My anxiety would often touch the roof! With overthinking accompanying it and me often forgetting about the important stuff, it had to be tackled.
I know my thoughts are not a faucet that is switched on or off. Subsequently, I knew that I had to take action rather than just thinking about it. The deal between deciding and overthinking can be a real challenging one especially for an overthinker like me.
The most important step
The first step to tackle this monster was accepting what was really happening and who I was becoming. I was literally being referred to as a far-sighted planet by most acquaintances. While experts have suggested that social media absence is a good thing. Yet, for someone who had been reasonably active on social media, my sudden disappearance did draw some attention.
Thankfully, the chatterbox I am, I still was stocked up with multiple stories to narrate to my regular clan. The Gods of optimism continued to watch over me. They helped me pick up the shattered pieces of my confidence and mood.
Move away for a while
The second step to steer clear from this exhausting situation that drained me out of my energy. It was time to speak to people about how I felt. Being the people pleaser I am, it took me some effort to talk about what bothered me. I expressed how I had enough and could go on no more. Consequently, it shocked the hell out of a few, but at least I now had a big boulder off my chest.

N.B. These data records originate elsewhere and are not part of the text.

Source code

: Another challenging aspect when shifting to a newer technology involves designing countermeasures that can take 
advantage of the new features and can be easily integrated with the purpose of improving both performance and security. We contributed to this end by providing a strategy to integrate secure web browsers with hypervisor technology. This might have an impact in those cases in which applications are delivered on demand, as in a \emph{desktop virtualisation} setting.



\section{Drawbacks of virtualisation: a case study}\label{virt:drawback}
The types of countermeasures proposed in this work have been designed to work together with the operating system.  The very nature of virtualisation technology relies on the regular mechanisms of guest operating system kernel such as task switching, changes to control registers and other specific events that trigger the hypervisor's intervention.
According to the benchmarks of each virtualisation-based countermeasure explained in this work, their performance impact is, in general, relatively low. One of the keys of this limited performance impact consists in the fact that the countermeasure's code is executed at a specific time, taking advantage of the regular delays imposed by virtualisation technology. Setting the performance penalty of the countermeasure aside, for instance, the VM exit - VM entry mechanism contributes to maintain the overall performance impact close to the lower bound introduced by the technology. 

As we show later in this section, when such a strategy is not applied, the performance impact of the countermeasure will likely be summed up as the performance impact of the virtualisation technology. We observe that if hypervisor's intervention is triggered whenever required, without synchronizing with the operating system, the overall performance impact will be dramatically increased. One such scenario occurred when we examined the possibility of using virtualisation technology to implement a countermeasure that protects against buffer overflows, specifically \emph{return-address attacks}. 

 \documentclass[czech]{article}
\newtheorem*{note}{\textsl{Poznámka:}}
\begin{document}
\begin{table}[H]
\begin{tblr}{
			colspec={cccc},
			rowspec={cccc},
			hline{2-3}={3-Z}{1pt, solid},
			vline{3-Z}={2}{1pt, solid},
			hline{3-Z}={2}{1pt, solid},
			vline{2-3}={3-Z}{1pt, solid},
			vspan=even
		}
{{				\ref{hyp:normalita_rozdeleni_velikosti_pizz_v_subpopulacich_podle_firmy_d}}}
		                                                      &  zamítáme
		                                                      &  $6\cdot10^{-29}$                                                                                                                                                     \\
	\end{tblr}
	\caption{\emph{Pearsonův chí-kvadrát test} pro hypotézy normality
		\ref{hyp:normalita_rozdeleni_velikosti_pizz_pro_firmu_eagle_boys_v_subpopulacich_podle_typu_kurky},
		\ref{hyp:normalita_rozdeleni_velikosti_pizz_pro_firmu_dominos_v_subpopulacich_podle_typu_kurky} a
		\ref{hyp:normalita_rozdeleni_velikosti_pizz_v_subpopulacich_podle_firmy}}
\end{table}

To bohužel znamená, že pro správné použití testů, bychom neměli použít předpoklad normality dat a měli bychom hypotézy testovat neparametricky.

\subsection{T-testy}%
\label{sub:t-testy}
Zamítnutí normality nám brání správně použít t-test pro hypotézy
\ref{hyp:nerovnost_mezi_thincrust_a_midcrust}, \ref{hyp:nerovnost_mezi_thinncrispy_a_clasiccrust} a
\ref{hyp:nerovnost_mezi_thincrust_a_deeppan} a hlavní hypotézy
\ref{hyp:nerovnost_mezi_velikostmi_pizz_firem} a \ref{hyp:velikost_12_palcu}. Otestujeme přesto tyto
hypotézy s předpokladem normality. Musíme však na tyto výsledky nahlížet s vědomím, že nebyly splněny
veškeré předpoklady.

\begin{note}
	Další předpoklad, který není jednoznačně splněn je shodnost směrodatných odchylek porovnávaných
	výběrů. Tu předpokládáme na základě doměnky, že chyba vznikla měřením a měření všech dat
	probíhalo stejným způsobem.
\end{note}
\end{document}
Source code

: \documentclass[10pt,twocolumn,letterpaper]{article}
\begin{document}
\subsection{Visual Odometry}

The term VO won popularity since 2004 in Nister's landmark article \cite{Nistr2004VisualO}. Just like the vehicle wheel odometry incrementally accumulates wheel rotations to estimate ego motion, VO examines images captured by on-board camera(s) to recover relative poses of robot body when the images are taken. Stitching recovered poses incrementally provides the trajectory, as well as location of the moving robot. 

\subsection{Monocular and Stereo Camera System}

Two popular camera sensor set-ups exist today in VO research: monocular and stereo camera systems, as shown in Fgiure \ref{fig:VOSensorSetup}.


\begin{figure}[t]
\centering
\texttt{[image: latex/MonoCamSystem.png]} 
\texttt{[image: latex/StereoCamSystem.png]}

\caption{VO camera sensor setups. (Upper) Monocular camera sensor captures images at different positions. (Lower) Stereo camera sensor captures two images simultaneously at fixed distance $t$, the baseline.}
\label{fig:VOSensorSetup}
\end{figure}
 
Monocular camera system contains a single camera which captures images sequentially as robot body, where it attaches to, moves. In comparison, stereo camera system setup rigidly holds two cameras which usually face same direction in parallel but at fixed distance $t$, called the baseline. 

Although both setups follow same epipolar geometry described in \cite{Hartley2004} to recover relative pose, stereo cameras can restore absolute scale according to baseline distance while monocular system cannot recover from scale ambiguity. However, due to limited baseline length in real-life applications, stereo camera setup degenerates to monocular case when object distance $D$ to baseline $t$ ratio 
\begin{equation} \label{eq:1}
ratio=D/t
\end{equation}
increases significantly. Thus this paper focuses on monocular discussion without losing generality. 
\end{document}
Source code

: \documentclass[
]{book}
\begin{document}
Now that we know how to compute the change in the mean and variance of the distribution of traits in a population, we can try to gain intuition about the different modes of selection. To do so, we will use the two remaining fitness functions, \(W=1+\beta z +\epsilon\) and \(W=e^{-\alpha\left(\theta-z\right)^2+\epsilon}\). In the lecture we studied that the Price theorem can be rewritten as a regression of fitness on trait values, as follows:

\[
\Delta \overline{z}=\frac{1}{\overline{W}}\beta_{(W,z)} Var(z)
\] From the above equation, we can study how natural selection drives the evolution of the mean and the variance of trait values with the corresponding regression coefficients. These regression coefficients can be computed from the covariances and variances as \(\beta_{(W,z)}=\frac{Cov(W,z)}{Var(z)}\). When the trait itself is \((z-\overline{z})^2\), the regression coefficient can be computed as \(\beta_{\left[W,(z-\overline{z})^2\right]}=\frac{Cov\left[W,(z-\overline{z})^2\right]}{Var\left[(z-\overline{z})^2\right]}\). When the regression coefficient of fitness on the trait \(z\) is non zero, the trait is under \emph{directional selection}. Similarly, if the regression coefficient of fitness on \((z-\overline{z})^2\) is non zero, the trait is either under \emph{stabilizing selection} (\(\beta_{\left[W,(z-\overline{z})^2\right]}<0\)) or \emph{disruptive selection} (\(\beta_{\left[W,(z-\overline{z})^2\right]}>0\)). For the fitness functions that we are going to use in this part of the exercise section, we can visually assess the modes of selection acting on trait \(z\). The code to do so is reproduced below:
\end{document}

Third step doesn’t have to be the last
The third step was to let my thoughts and feelings find an easy escape route and that had to be journaling and doodling. I realized every time I was anxious, angry, or overwhelmed, simply putting my thoughts into words helped. Doodling too helped me calm my nerves and I stopped myself from becoming like Uncle Scrooge.
As a result of all this, identifying the power of positive thoughts over negative ones has helped me understand that my situation is sure to change. To be able to draw in positivity, communicating my feelings, focusing on my well-being, or seeking medical help, will help me get where I want
Few more things that help
Additionally, listening to music while working, helped me calm my jittery deadline conscious nerves and assisted me to focus better. Warm baths at night and mindless chatting with the little human I created, worked wonderfully. Reading books helped me take my mind off things that weren’t within my control. Yes, I would be back to the reality of things, that was perfect on some days and some days, I just wanted to run, hide and escape from it. Yet, trials and errors with multiple things, at my own pace and at my own will, help me battle the demon of anxiety.
I don’t say I don’t have anxiety anymore, or I have found my moment of calm, or anxiety has magically just vanished. None of the above, worked like the Felix Felicis as it did with Harry but I sure have been able to make friends with it. I know it will still visit me when it wants, but I dictate the terms now because my mind and body is my house, so you see, it’s my rules now!!